I Don’t Want To Go To Wembley!

One fan can see the logic of Arsene Wenger’s view of the FA Cup.



I Don’t Want To Go To Wembley!

Wembley in the days when the trophy mattered more


I don't know about you but over the last few days (and I write this on the morning before the Old Trafford game) I've begun to grow a bit tired of the usual media comment on the importance of the FA cup. You can already see their pens being drawn in anticipation of an Arsenal exit as they prepare to write the latest hysterical story about how Arsenal have traduced the tradition and standing of the competition by fielding a weakened team.

Let's be clear about this. Arsenal is a business which has to stand or fall on its own merits. Without any help from the football authorities, it has succeeded in building a state of the art stadium as close to the centre of London as it is possible to get while at the same time maintaining tremendously high standards of football. As a result of this, the club has incurred a large amount of debt which needs to be financed. The club therefore will naturally look to the best means of drawing in revenue to fund the debt and ongoing team development. Of the three competitions in which we remain involved, the FA Cup is the one which delivers least bang for buck.

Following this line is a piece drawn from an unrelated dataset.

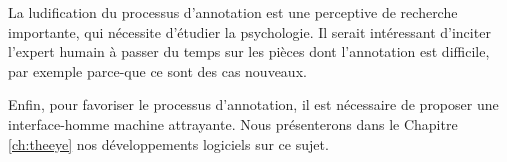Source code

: La ludification du processus d'annotation est une perceptive de recherche importante, qui nécessite d'étudier la psychologie.
Il serait intéressant d'inciter l'expert humain à passer du temps sur les pièces dont l'annotation est difficile, par exemple parce-que ce sont des cas nouveaux.

Enfin, pour favoriser le processus d'annotation, il est nécessaire de proposer une interface-homme machine attrayante.
Nous présenterons dans le Chapitre \ref{ch:theeye} nos développements logiciels sur ce sujet.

The upcoming Milan and Birmingham games are of far greater importance. Beating Milan will ensure a greater share of the Champions League money as well as helping to push us up the UEFA ratings in terms of assuring a seeding in next years competition. Beating Birmingham next week will help maintain the gap between us and the two Surrey-based clubs directly behind us in the league.

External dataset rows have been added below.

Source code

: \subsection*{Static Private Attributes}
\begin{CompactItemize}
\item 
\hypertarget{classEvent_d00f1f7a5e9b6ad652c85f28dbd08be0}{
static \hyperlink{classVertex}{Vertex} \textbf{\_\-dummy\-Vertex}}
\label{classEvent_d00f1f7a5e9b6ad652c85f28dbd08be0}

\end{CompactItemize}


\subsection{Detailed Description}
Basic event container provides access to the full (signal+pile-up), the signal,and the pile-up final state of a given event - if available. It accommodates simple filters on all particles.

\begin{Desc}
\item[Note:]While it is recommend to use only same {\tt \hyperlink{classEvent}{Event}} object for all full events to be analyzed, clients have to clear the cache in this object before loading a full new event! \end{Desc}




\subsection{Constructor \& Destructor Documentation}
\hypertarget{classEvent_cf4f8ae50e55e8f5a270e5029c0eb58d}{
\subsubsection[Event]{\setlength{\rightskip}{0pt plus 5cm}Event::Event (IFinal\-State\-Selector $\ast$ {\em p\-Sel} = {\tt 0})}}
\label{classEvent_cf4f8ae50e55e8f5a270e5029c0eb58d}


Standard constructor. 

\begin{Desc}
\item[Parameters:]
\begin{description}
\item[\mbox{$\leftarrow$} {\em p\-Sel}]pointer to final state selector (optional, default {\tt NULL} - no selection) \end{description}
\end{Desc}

On the other hand, winning against Man U will provide us with an extra cup tie adding to an already congested fixture list, probably to be played against another bunch of Northern sh*tkickers whose manager will have been schooled by the FA coaching system to train his players to run around for 90 minutes in an attempt to - to use the media euphemism - "get in our faces".

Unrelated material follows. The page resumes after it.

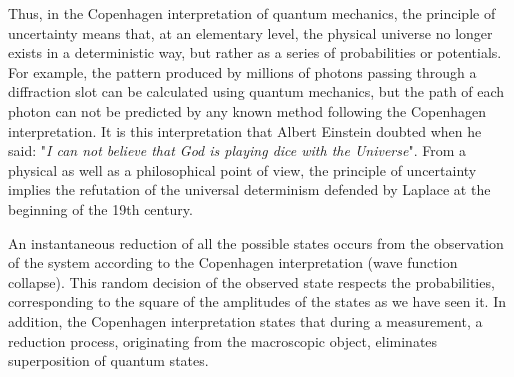 	Thus, in the Copenhagen interpretation of quantum mechanics, the principle of uncertainty means that, at an elementary level, the physical universe no longer exists in a deterministic way, but rather as a series of probabilities or potentials. For example, the pattern produced by millions of photons passing through a diffraction slot can be calculated using quantum mechanics, but the path of each photon can not be predicted by any known method following the Copenhagen interpretation. It is this interpretation that Albert Einstein doubted when he said: "\textit{I can not believe that God is playing dice with the Universe}". From a physical as well as a philosophical point of view, the principle of uncertainty implies the refutation of the universal determinism defended by Laplace at the beginning of the 19th century.
	
	An instantaneous reduction of all the possible states occurs from the observation of the system according to the Copenhagen  interpretation (wave function collapse). This random decision of the observed state respects the probabilities, corresponding to the square of the amplitudes of the states as we have seen it. In addition, the Copenhagen interpretation states that during a measurement, a reduction process, originating from the macroscopic object, eliminates superposition of quantum states.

Where is the upside for Arsenal? The few thousand Gooners good and true who make the journey to Manchester will be out of pocket but for the rest of us, what will we have we lost? We'll suffer the indignity of the aforementioned Surreyites digging us out on Monday. Big deal. Live with it and move on.

And what of the "tradition" of the FA Cup. That will be the competition which the FA allowed Man U to not enter a few years back, allegedly as part of a World Cup bid. Good to see that the plan worked, isn't it?

That will be the competition where the prize for having gone through all the hoops to get to the final, is to be allocated 20,000 tickets out of a potential 90,000 in order to accommodate the "Football Family"- in reality, the regional FAs and other such ineffectual organisations that will be given tickets which they will then sell on to touts eventually finding their way into genuine supporters hands for hugely inflated prices. Why, in an age where demand for tickets from genuine supporters is higher than ever, should this institutionalised corruption be tolerated?

And let's be honest, having fought your way to Wembley via the creaking transport infrastructure, you will be greeted with overpriced, low quality beer and food and sit next to some corporate Johnny who's only there because his firm couldn't get tickets to the Twickenham Sevens. You will then suffer an even worse journey home after standing outside Wembley Park tube for an hour. Now I know Paris the other year wasn't terribly pleasant at times as far as the transport went but at least that's a genuine day out. And let's face it, you expect rudeness and poor service from the French. Why pay good money to suffer it on your doorstep?

And what of our duty to support the FA?

That will be the FA which in '91 decided that we were twice as culpable an Man U following the handbags at Old Trafford and deducted us two points to their one. Nice try chaps but we told you where you could stick your effing two points as we picked up the league trophy that year.

That will be the FA which last year upheld the ban on Adebayor for not hitting Frank Lumpard in the Pointless Cup final. Despite video evidence showing that he did nothing.

No, I don't buy it that we owe anything to the FA at all. Until the powers that be in our game actually start to offer leadership and cease acting like stuffed shirts whose only purpose is to ride the gravy train, we owe it to ourselves to put Arsenal first.